Wet’suwet’en conflict puts “rule of law” in context

Wet'suwet'en Actions_GuilleIndigenous youth gathered in circle at BC Legislature.                     Photo credit: Jason Guille

This past week has been very challenging as a settler, ally, mayor and Canadian. Across the country, on the island, and here in our city, there have been protests and blockades in support of the Wet’suwet’en hereditary chiefs who assert authority over 22,000 square kilometres of land in northern BC, their homelands and traditional territories. Coastal GasLink also asserts authority to build a natural gas pipeline and their authority has been backed by the courts and enforced by the RCMP.

The protests are not surprising. To expect anything other than a vocal show of solidarity with the hereditary chiefs would be to have blinders on to the current historical moment we are in as a country. It’s complicated to say the least.

The federal, provincial and local governments are all talking about reconciliation. At the City, we moved a statue of Sir John A. Macdonald from the front steps of City Hall that caused pain and suffering to Indigenous people. We’ve created the Witness Reconciliation Program and the City Family – an Indigenous-informed governance body – to guide the reconciliation process. And we’re hosting a series of difficult but important conversations at the Victoria Reconciliation Dialogues.

The Province – by unanimous vote – adopted the United Nations Declaration on the Rights of Indigenous Peoples into legislation. In his thoughtful statement on the protests earlier this week, Premier Horgan pointed to the complexity of implementing this legislation.

Trudeau in his mandate letters requests that minsters continue “supporting self-determination, improving service delivery and advancing reconciliation.” He directs “every single Minister to determine what they can do in their specific portfolio to accelerate and build on the progress we have made with First Nations, Inuit and Métis Peoples.”

What all of these reconciliation efforts will need to grapple with – and what the Wet’suwet’en situation has brought to light in a clear and practical way – are the multiple legal systems in conflict with one another. The Wet’suwet’en conflict between elected councils and hereditary chiefs isn’t the first and it won’t be the last. This a key issue. And this conflict is not new. It was created in 1876 with the adoption of the Indian Act, the reserve system and the imposition of elected band councils.

The residential school system tried to take the “Indian out of the child”, to erase culture, but it ultimately failed. Despite the harm and trauma that the school system caused, which are still felt across the country today, we see the proliferation of language revitalization programs, cultural resurgence, and youth – like those at the legislature this past week – proud to be Indigenous.

As the residential school system took aim at language and culture, the Indian Act aimed to obliterate thousands-year-old legal systems that had a different understanding of rights, responsibilities and relationships. But it didn’t succeed, entirely.

In 2018 the University of Victoria launched the world’s first Indigenous law program. Students of the four-year degree program graduate with professional degrees in both Canadian Common Law and Indigenous Legal Orders. What we’re seeing alongside a cultural resurgence is the rise again of Indigenous legal orders and an assertion of their rightful place in establishing law and order in the lands we know as Canada.
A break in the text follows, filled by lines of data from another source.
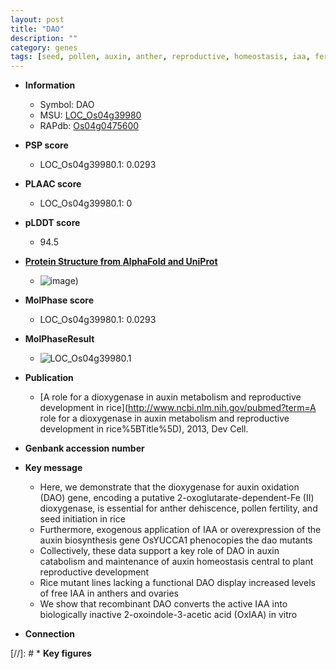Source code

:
 ```yaml
---
layout: post
title: "DAO"
description: ""
category: genes
tags: [seed, pollen, auxin, anther, reproductive, homeostasis, iaa, fertility]
---
```


* **Information**  
    + Symbol: DAO  
    + MSU: [LOC_Os04g39980](http://rice.plantbiology.msu.edu/cgi-bin/ORF_infopage.cgi?orf=LOC_Os04g39980)  
    + RAPdb: [Os04g0475600](http://rapdb.dna.affrc.go.jp/viewer/gbrowse_details/irgsp1?name=Os04g0475600)  

* **PSP score**  
    + LOC_Os04g39980.1: 0.0293 

* **PLAAC score**  
    + LOC_Os04g39980.1: 0 

* **pLDDT score**
    + 94.5

* **[Protein Structure from AlphaFold and UniProt](https://www.uniprot.org/uniprotkb/Q7XKU5/entry#structure)**
    + ![image](https://ricepsp.github.io/images/Q7/AF-Q7XKU5-F1.png))

* **MolPhase score**
    + LOC_Os04g39980.1: 0.0293

* **MolPhaseResult**
    + ![LOC_Os04g39980.1](https://ricepsp.github.io/pictures/LOC_Os04g/LOC_Os04g39980.1.png)

* **Publication**  
    + [A role for a dioxygenase in auxin metabolism and reproductive development in rice](http://www.ncbi.nlm.nih.gov/pubmed?term=A role for a dioxygenase in auxin metabolism and reproductive development in rice%5BTitle%5D), 2013, Dev Cell.

* **Genbank accession number**  

* **Key message**  
    + Here, we demonstrate that the dioxygenase for auxin oxidation (DAO) gene, encoding a putative 2-oxoglutarate-dependent-Fe (II) dioxygenase, is essential for anther dehiscence, pollen fertility, and seed initiation in rice
    + Furthermore, exogenous application of IAA or overexpression of the auxin biosynthesis gene OsYUCCA1 phenocopies the dao mutants
    + Collectively, these data support a key role of DAO in auxin catabolism and maintenance of auxin homeostasis central to plant reproductive development
    + Rice mutant lines lacking a functional DAO display increased levels of free IAA in anthers and ovaries
    + We show that recombinant DAO converts the active IAA into biologically inactive 2-oxoindole-3-acetic acid (OxIAA) in vitro

* **Connection**  

[//]: # * **Key figures**  


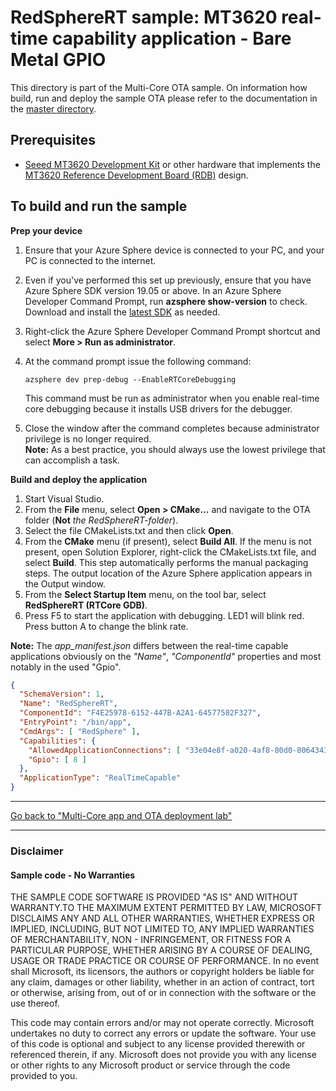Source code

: ﻿# RedSphereRT sample: MT3620 real-time capability application - Bare Metal GPIO

This directory is part of the Multi-Core OTA sample. On information how build, run and deploy the sample OTA please refer 
to the documentation in the [master directory](../README.MD).
  
## Prerequisites

- [Seeed MT3620 Development Kit](https://aka.ms/azurespheredevkits) or other hardware that implements the [MT3620 Reference Development Board (RDB)](https://docs.microsoft.com/azure-sphere/hardware/mt3620-reference-board-design) design.

## To build and run the sample

**Prep your device**

1. Ensure that your Azure Sphere device is connected to your PC, and your PC is connected to the internet.
1. Even if you've performed this set up previously, ensure that you have Azure Sphere SDK version 19.05 or above. In an Azure Sphere Developer Command Prompt, run **azsphere show-version** to check. Download and install the [latest SDK](https://aka.ms/AzureSphereSDKDownload) as needed.
1. Right-click the Azure Sphere Developer Command Prompt shortcut and select **More > Run as administrator**.
1. At the command prompt issue the following command:

   ```
   azsphere dev prep-debug --EnableRTCoreDebugging
   ```

   This command must be run as administrator when you enable real-time core debugging because it installs USB drivers for the debugger.
1. Close the window after the command completes because administrator privilege is no longer required.  
    **Note:** As a best practice, you should always use the lowest privilege that can accomplish a task.

**Build and deploy the application**

1. Start Visual Studio.
1. From the **File** menu, select **Open > CMake...** and navigate to the OTA folder (**Not** *the RedSphereRT-folder*).
1. Select the file CMakeLists.txt and then click **Open**.
1. From the **CMake** menu (if present), select **Build All**. If the menu is not present, open Solution Explorer, right-click the CMakeLists.txt file, and select **Build**. This step automatically performs the manual packaging steps. The output location of the Azure Sphere application appears in the Output window.
1. From the **Select Startup Item** menu, on the tool bar, select **RedSphereRT (RTCore GDB)**.
1. Press F5 to start the application with debugging. LED1 will blink red. Press button A to change the blink rate.

**Note:** The *app_manifest.json* differs between the real-time capable applications obviously 
on the *"Name"*, *"ComponentId"* properties and most notably in the used "Gpio".

```json
{
  "SchemaVersion": 1,
  "Name": "RedSphereRT",
  "ComponentId": "F4E25978-6152-447B-A2A1-64577582F327",
  "EntryPoint": "/bin/app",
  "CmdArgs": [ "RedSphere" ],
  "Capabilities": {
    "AllowedApplicationConnections": [ "33e04e8f-a020-4af8-80d0-8064343e0616" ],
    "Gpio": [ 8 ]
  },
  "ApplicationType": "RealTimeCapable"
}
```


---
[Go back to "Multi-Core app and OTA deployment lab"](../README.MD)

---

### Disclaimer

#### Sample code - No Warranties
THE SAMPLE CODE SOFTWARE IS PROVIDED "AS IS" AND WITHOUT WARRANTY.TO THE MAXIMUM EXTENT 
PERMITTED BY LAW, MICROSOFT DISCLAIMS ANY AND ALL OTHER WARRANTIES, WHETHER EXPRESS OR 
IMPLIED, INCLUDING, BUT NOT LIMITED TO, ANY IMPLIED WARRANTIES OF MERCHANTABILITY, 
NON - INFRINGEMENT, OR FITNESS FOR A PARTICULAR PURPOSE, WHETHER ARISING BY A COURSE 
OF DEALING, USAGE OR TRADE PRACTICE OR COURSE OF PERFORMANCE.
In no event shall Microsoft, its licensors, the authors or copyright holders be liable 
for any claim, damages or other liability, whether in an action of contract, tort or 
otherwise, arising from, out of or in connection with the software or the use thereof.

This code may contain errors and/or may not operate correctly. Microsoft undertakes no 
duty to correct any errors or update the software. Your use of this code is optional and 
subject to any license provided therewith or referenced therein, if any. Microsoft does 
not provide you with any license or other rights to any Microsoft product or service 
through the code provided to you.
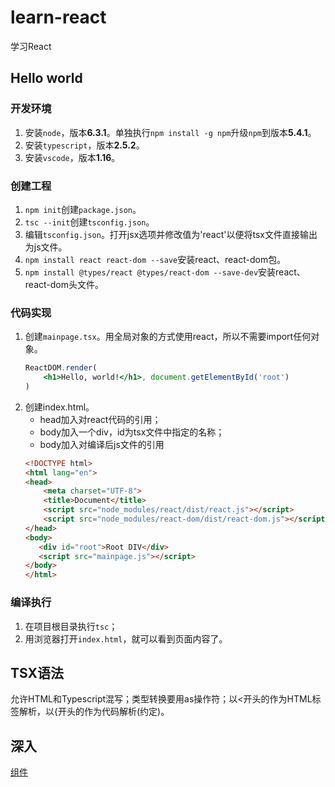 # learn-react

学习React

## Hello world

### 开发环境

1. 安装`node`，版本**6.3.1**。单独执行`npm install -g npm`升级`npm`到版本**5.4.1**。
1. 安装`typescript`，版本**2.5.2**。
1. 安装`vscode`，版本**1.16**。

### 创建工程

1. `npm init`创建`package.json`。
1. `tsc --init`创建`tsconfig.json`。
1. 编辑`tsconfig.json`。打开jsx选项并修改值为'react'以便将tsx文件直接输出为js文件。
1. `npm install react react-dom --save`安装react、react-dom包。
1. `npm install @types/react @types/react-dom --save-dev`安装react、react-dom头文件。

### 代码实现

1. 创建`mainpage.tsx`。用全局对象的方式使用react，所以不需要import任何对象。
    ```jsx
    ReactDOM.render(
        <h1>Hello, world!</h1>, document.getElementById('root')
    )
    ```
1. 创建index.html。
    * head加入对react代码的引用；
    * body加入一个div，id为tsx文件中指定的名称；
    * body加入对编译后js文件的引用
    ```html
    <!DOCTYPE html>
    <html lang="en">
    <head>
        <meta charset="UTF-8">
        <title>Document</title>
        <script src="node_modules/react/dist/react.js"></script>    
        <script src="node_modules/react-dom/dist/react-dom.js"></script>
    </head>
    <body>
       <div id="root">Root DIV</div>
       <script src="mainpage.js"></script>
    </body>
    </html>
    ```

### 编译执行

1. 在项目根目录执行`tsc`；
1. 用浏览器打开`index.html`，就可以看到页面内容了。

## TSX语法

允许HTML和Typescript混写；类型转换要用as操作符；以<开头的作为HTML标签解析，以{开头的作为代码解析(约定)。

## 深入

[组件](component.md)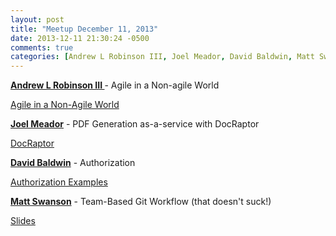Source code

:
 ```yaml
---
layout: post
title: "Meetup December 11, 2013"
date: 2013-12-11 21:30:24 -0500
comments: true
categories: [Andrew L Robinson III, Joel Meador, David Baldwin, Matt Swanson]
---
```


**[Andrew L Robinson III ](http://twitter.com/ar3_me)** - Agile in a Non-agile World

[Agile in a Non-Agile World](http://prezi.com/tfegr-9gr2se/agile-in-a-non-agile-world/?utm_campaign=share&utm_medium=copy)

**[Joel Meador](http://twitter.com/joelmeador)** - PDF Generation as-a-service with DocRaptor

[DocRaptor](https://docraptor.com/)

**[David Baldwin](http://twitter.com/baldwindavid)** - Authorization

[Authorization Examples](https://github.com/baldwindavid/authorization-examples)

**[Matt Swanson](http://twitter.com/_swanson)** - Team-Based Git Workflow (that doesn't suck!)

[Slides](http://mdswanson.com/talk/2012/03/15/lightning-talk-team-based-git-workflow-that-doesnt-suck.html)
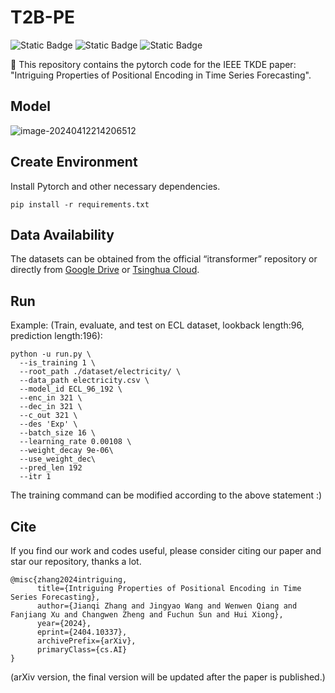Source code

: # T2B-PE

![Static Badge](https://img.shields.io/badge/Time_Series_Forecasting-green)
![Static Badge](https://img.shields.io/badge/Positional_Embedding-Transformer-blue)
![Static Badge](https://img.shields.io/badge/to_be_continue-orange)

🥇 This repository contains the pytorch code for the IEEE TKDE paper: "Intriguing Properties of Positional Encoding in Time Series Forecasting".

## Model

![image-20240412214206512](C:\Users\王婧瑶\AppData\Roaming\Typora\typora-user-images\image-20240412214206512.png)

## Create Environment

Install Pytorch and other necessary dependencies.

```
pip install -r requirements.txt
```

## Data Availability

The datasets can be obtained from the official “itransformer” repository or directly from [Google Drive](https://drive.google.com/file/d/1l51QsKvQPcqILT3DwfjCgx8Dsg2rpjot/view?usp=drive_link) or [Tsinghua Cloud](https://cloud.tsinghua.edu.cn/f/2ea5ca3d621e4e5ba36a/).

## Run

Example: (Train, evaluate, and test on ECL dataset, lookback length:96, prediction length:196):

```
python -u run.py \
  --is_training 1 \
  --root_path ./dataset/electricity/ \
  --data_path electricity.csv \
  --model_id ECL_96_192 \
  --enc_in 321 \
  --dec_in 321 \
  --c_out 321 \
  --des 'Exp' \
  --batch_size 16 \
  --learning_rate 0.00108 \
  --weight_decay 9e-06\
  --use_weight_dec\
  --pred_len 192
  --itr 1
```

The training command can be modified according to the above statement :)

## Cite

If you find our work and codes useful, please consider citing our paper and star our repository, thanks a lot.

```
@misc{zhang2024intriguing,
      title={Intriguing Properties of Positional Encoding in Time Series Forecasting}, 
      author={Jianqi Zhang and Jingyao Wang and Wenwen Qiang and Fanjiang Xu and Changwen Zheng and Fuchun Sun and Hui Xiong},
      year={2024},
      eprint={2404.10337},
      archivePrefix={arXiv},
      primaryClass={cs.AI}
}
```

(arXiv version, the final version will be updated after the paper is published.)
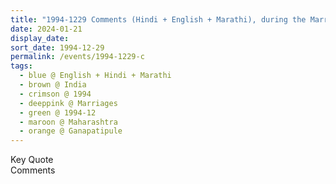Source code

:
 ```yaml
---
title: "1994-1229 Comments (Hindi + English + Marathi), during the Marriages Ceremony, Gaṇapatīpuḷe, Maharashtra, India"
date: 2024-01-21
display_date: 
sort_date: 1994-12-29
permalink: /events/1994-1229-c
tags:
  - blue @ English + Hindi + Marathi
  - brown @ India
  - crimson @ 1994
  - deeppink @ Marriages
  - green @ 1994-12
  - maroon @ Maharashtra
  - orange @ Ganapatipule
---
```


<wave-list>
  <list-title color="green" width="75">Key Quote</list-title>
  <list-item color="BlanchedAlmond"  width="200"></list-item>
  <list-item color="Lavender"></list-item>
  <list-item color="BlanchedAlmond"></list-item>
</wave-list>

<br>

<wave-list>
  <list-title color="green" width="75">Comments</list-title>
  <list-item color="BlanchedAlmond"  width="200"></list-item>
  <list-item color="Lavender"></list-item>
  <list-item color="BlanchedAlmond"></list-item>
</wave-list>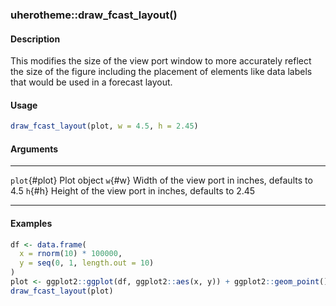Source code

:### uherotheme::draw_fcast_layout()

#### Description

This modifies the size of the view port window to more accurately
reflect the size of the figure including the placement of elements like
data labels that would be used in a forecast layout.

#### Usage

``` R
draw_fcast_layout(plot, w = 4.5, h = 2.45)
```

#### Arguments

  --------------- -----------------------------------------------------
  `plot`{#plot}   Plot object
  `w`{#w}         Width of the view port in inches, defaults to 4.5
  `h`{#h}         Height of the view port in inches, defaults to 2.45
  --------------- -----------------------------------------------------

#### Examples

``` R
df <- data.frame(
  x = rnorm(10) * 100000,
  y = seq(0, 1, length.out = 10)
)
plot <- ggplot2::ggplot(df, ggplot2::aes(x, y)) + ggplot2::geom_point()
draw_fcast_layout(plot)
```
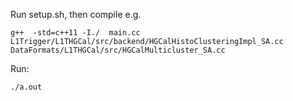 Run setup.sh, then compile e.g.
```
g++  -std=c++11 -I./  main.cc L1Trigger/L1THGCal/src/backend/HGCalHistoClusteringImpl_SA.cc DataFormats/L1THGCal/src/HGCalMulticluster_SA.cc
```
Run:
```
./a.out
```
In this context, the protests are not surprising. They are the result of tectonic plates of different legal systems grinding against each other.

When served with an injunction to clear the rail tracks near Tyendinaga Mohawk Territory, Andrew Brant said, “The [injunction] doesn’t mean anything; it’s just a piece of paper. To us, that is not our government; that’s not our law, so when they serve it to us, it’s just a piece of paper.”

If we continued to look only through a Canadian/colonial legal lens it would be easy to dismiss Brant’s point of view. It would be easy to dismiss the protests here in Victoria and across the country. It would be easy to point to the 20 band councils along the Coastal GasLink pipeline route and say that they have approved it and are seeking benefits for their communities.

This is true and important and clearly established within one legal order. And goodness knows economic opportunity for First Nations communities is a good thing. At the same time, to completely dismiss the established authority of hereditary chiefs in Wet’suwet’en territory or elsewhere puts one legal order over another. And pits Indigenous people against each other.

Moving statues, passing UNDRIP and giving strong mandate letters to Ministers are all important steps. For reconciliation to be successful we must find a way to have Indigenous legal orders side by side with the Canadian one. Until this is resolved – and it will take years, if not decades – we can expect the protests and resistance to continue.